Benedict Lopez catches up with the face of Patriot, retired Brigadier General Mohd Arshad Raji, to find out what drove these ex-service personnel to step forward.
Soldiers are instilled with values such as loyalty and allegiance to the Constitution, serving with honour and integrity and selfless service in defending the country. Their virtues among others include bravery, courage and patriotism.
Foreign and Malaysian soldiers served our country gallantly, especially during World War Two and the communist insurgency (1948-1969). Many made the supreme sacrifice: giving their lives for the country.
The cemeteries in Taiping and Batu Gajah are filled with the names of our fallen heroes. We owe them a debt of gratitude for the peace and freedom we enjoy today.

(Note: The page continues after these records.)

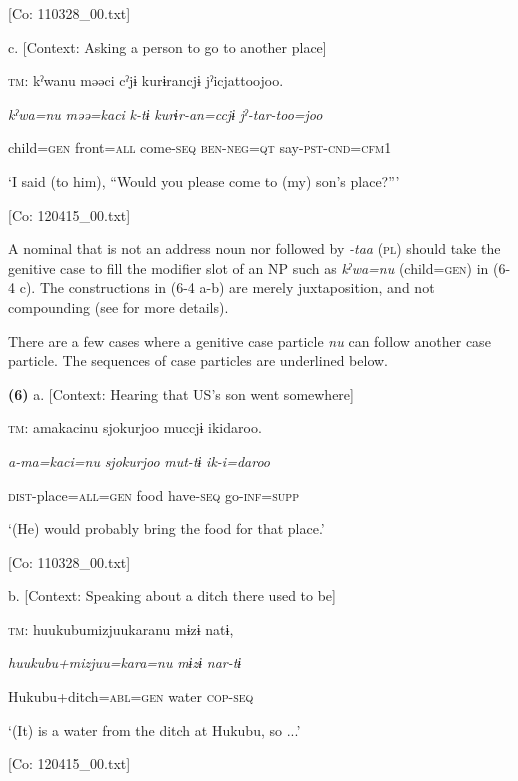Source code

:       [Co: 110328\_00.txt]

  c.  [Context: Asking a person to go to another place]

    \textsc{tm}:  kˀwanu  məəci  cˀjɨ  kurɨrancjɨ  jˀicjattoojoo.

      \textit{kˀwa=nu}  \textit{məə=kaci}  \textit{k-tɨ}  \textit{kurɨr-an=ccjɨ}  \textit{jˀ-tar-too=joo}

      child=\textsc{gen}  front=\textsc{all}  come-\textsc{seq}  \textsc{ben}-\textsc{neg}=\textsc{qt}  say-\textsc{pst}-\textsc{cnd}=\textsc{cfm}1

      ‘I said (to him), “Would you please come to (my) son’s place?”’

      [Co: 120415\_00.txt]

A nominal that is not an address noun nor followed by \textit{{}-taa} (\textsc{pl}) should take the genitive case to fill the modifier slot of an NP such as \textit{kˀwa=nu} (child=\textsc{gen}) in (6-4 c). The constructions in (6-4 a-b) are merely juxtaposition, and not compounding (see  for more details).

  There are a few cases where a genitive case particle \textit{nu} can follow another case particle. The sequences of case particles are underlined below.

\textbf{(6)}  a.  [Context: Hearing that US’s son went somewhere]

    \textsc{tm}:  amakacinu  {\textbar}sjokurjoo{\textbar}  muccjɨ  ikidaroo.

      \textit{a-ma=kaci=nu}  \textit{sjokurjoo}  \textit{mut-tɨ}  \textit{ik-i=daroo}

      \textsc{dist}-place=\textsc{all}=\textsc{gen}  food  have-\textsc{seq}  go-\textsc{inf}=\textsc{supp}

      ‘(He) would probably bring the food for that place.’

      [Co: 110328\_00.txt]

  b.  [Context: Speaking about a ditch there used to be]

    \textsc{tm}:  huukubumizjuukaranu  mɨzɨ  natɨ,

      \textit{huukubu+mizjuu=kara=nu}  \textit{mɨzɨ}  \textit{nar-tɨ}

      Hukubu+ditch=\textsc{abl}=\textsc{gen}  water  \textsc{cop}-\textsc{seq}

      ‘(It) is a water from the ditch at Hukubu, so ...’

      [Co: 120415\_00.txt]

Many of our soldiers upon retirement choose to live a quiet life, often with a sense of fulfilment about their contributions towards the country. Some take on part-time jobs to keep themselves occupied, also spending their time in other forms of recreational activities like golfing, farming and fishing.
But there are a few who feel compelled to voice out their concerns and anxieties about issues confronting the nation.
Retired Brigadier General Mohd Arshad Raji is one such soldier who has remained steadfast, this time on a different kind of national service for the country: highlighting issues of critical public interest that are close to his heart.
Through the much-respected association he leads, the National Patriots Association or Patriot for short, he voices out the association’s views on a broad spectrum of issues.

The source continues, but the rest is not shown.